Savary Géraldine · Ständerat · Waadt · Sozialdemokratische Fraktion · 2014-03-05

Wortprotokoll

Il est vrai qu'à l'article 6, l'alinéa 2 n'a pas suscité beaucoup de discussions au sein de notre commission puisque nous avons adopté la version du Conseil national qui nous paraissait la plus juste et la plus efficace dans le cadre de cet exercice législatif.

Je m'avance avec prudence pour répondre à Monsieur Föhn puisque le débat sur sa proposition n'a pas eu lieu en commission.

Quels sont nos objectifs dans cette loi et en particulier à cet article? Il faut savoir que la formation continue, contrairement parfois à ce qu'on imagine, ne consiste pas simplement à apprendre la cuisine chinoise ou la technique de la tapisserie ou la gymnastique, ça sert véritablement à se réinsérer dans le marché. Et, pour qu'il y ait une réinsertion dans le marché du travail, il faut évidemment qu'il y ait une reconnaissance des formations informelles qui sont suivies par la personne. En effet, s'il n'y a pas de reconnaissance, au fond, la machine tourne dans le vide: cela ne sert ni à ceux qui proposent des formations, ni aux collectivités qui, parfois, les financent, et évidemment encore moins à la personne qui suit ces formations. Donc si les cursus et les titres ne sont inscrits ni dans la comparabilité, ni dans la transparence, c'est sûr que la reconnaissance de la formation qui a été suivie sera moins efficace.

Je crois donc que nous sommes tous d'accord ici, et le Conseil fédéral aussi, avec Monsieur Föhn: la formation continue, c'est un marché, efficace, qui offre un certain nombre de prestations. Mais, pour que ces prestations soient reconnues non seulement pour ceux qui les fournissent, mais aussi pour celles et ceux qui suivent ces formations, la transparence et la comparabilité des cursus sont nécessaires. Cela permet de légitimer et de valider à terme ces formations informelles.

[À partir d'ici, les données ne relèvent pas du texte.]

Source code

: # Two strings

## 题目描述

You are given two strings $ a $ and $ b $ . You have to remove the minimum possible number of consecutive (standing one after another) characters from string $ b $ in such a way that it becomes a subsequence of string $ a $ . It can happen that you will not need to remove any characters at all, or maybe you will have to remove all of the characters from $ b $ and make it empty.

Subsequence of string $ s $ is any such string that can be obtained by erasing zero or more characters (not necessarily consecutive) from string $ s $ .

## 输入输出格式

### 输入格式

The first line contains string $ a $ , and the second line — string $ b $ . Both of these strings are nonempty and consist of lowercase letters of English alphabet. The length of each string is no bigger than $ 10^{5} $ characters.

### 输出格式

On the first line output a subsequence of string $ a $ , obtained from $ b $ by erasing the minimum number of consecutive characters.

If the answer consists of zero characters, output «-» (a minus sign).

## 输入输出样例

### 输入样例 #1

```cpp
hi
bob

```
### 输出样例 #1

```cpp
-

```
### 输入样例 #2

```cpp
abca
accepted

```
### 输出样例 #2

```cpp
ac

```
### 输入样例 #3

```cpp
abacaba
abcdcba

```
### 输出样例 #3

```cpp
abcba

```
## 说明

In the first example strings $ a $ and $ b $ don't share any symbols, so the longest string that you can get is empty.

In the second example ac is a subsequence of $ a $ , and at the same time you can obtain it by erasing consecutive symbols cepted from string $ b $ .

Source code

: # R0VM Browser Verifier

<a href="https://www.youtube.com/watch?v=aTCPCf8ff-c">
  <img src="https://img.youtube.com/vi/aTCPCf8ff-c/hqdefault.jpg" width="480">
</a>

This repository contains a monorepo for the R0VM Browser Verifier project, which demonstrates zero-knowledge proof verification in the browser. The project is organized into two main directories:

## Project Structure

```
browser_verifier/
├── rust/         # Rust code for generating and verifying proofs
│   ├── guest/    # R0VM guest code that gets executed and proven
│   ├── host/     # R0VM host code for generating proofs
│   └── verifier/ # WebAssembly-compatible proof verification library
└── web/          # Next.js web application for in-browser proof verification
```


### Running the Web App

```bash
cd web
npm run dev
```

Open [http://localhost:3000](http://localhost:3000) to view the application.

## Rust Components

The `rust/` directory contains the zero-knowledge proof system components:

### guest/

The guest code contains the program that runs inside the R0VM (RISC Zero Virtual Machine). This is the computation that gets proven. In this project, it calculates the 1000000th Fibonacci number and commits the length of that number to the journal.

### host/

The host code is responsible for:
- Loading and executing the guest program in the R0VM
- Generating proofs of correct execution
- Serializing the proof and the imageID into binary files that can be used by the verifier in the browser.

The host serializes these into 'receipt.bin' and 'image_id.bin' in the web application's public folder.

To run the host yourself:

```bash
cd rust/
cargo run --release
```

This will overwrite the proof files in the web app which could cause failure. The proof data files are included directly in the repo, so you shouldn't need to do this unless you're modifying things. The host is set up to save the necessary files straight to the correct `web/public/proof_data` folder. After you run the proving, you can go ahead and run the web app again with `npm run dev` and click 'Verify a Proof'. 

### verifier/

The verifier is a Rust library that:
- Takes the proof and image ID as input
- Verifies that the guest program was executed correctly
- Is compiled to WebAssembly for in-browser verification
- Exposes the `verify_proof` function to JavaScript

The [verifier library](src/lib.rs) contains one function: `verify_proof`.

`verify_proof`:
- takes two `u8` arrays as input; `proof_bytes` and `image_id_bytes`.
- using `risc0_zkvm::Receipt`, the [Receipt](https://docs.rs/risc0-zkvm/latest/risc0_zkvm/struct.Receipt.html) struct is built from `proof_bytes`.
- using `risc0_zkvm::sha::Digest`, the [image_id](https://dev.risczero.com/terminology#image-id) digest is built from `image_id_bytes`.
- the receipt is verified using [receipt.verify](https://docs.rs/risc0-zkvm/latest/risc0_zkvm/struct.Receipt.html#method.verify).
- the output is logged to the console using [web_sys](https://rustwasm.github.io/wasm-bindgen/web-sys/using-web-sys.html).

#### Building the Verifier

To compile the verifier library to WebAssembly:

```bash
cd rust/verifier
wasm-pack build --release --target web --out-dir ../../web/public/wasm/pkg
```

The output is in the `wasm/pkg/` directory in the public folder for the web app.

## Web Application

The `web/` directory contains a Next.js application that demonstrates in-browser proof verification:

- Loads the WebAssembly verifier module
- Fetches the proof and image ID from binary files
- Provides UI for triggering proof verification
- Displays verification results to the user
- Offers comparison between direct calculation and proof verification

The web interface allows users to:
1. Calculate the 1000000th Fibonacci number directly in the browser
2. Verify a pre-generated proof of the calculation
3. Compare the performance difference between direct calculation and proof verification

Voilà pourquoi la décision du Conseil national a été suivie et adoptée par la commission, sans discussion: cela nous paraissait correspondre tout à fait à l'esprit de la loi qui, je le rappelle, place l'individu au centre, tout en visant à ce qu'on exerce un certain contrôle contre les abus du marché de la formation continue et à ce qu'on fasse en sorte que les cursus dans ce domaine aient plus d'importance dans la vie de l'individu.